RECORDS TO USE Block Start

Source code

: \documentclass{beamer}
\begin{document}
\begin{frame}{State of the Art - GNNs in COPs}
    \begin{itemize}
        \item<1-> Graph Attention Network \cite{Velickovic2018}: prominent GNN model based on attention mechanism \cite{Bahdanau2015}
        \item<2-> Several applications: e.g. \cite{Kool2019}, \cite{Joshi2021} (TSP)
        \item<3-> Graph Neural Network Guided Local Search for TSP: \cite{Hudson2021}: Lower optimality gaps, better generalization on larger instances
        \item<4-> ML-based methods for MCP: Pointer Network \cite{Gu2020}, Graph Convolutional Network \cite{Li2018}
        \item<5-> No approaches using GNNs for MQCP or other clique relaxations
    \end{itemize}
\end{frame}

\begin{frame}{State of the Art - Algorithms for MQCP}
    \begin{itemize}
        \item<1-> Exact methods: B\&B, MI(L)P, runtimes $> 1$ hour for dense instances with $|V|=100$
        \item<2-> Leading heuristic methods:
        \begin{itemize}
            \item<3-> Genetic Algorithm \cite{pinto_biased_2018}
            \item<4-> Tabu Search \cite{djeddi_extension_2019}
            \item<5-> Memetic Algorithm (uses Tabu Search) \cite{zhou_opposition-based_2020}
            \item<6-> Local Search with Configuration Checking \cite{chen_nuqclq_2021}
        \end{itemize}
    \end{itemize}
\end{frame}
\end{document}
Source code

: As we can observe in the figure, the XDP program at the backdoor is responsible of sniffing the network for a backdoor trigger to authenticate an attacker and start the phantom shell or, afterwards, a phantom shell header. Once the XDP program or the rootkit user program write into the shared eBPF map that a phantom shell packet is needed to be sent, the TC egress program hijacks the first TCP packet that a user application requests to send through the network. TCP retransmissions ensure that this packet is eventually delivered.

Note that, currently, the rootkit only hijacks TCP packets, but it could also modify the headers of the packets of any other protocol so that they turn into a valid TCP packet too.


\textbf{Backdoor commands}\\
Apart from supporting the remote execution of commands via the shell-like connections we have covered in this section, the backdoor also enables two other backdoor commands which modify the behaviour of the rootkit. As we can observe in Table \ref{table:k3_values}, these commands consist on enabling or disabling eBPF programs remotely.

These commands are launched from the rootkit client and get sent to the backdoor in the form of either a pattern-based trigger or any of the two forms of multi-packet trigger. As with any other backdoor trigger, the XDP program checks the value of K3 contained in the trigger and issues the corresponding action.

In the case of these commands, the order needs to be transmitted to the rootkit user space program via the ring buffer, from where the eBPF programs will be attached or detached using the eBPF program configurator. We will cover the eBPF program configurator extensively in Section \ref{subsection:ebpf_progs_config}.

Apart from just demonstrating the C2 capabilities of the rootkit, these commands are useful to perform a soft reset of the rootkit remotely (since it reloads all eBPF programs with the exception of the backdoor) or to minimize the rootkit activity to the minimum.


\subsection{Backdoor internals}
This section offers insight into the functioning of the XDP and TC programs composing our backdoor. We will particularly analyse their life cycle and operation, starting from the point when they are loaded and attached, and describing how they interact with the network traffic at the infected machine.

RECORDS TO USE Block End

### DIRECTIONS
Looking over the records, find each line with the word "Graph" and copy it.

### FINISHED EXERCISE
        \item<1-> Graph Attention Network \cite{Velickovic2018}: prominent GNN model based on attention mechanism \cite{Bahdanau2015}
        \item<3-> Graph Neural Network Guided Local Search for TSP: \cite{Hudson2021}: Lower optimality gaps, better generalization on larger instances
        \item<4-> ML-based methods for MCP: Pointer Network \cite{Gu2020}, Graph Convolutional Network \cite{Li2018}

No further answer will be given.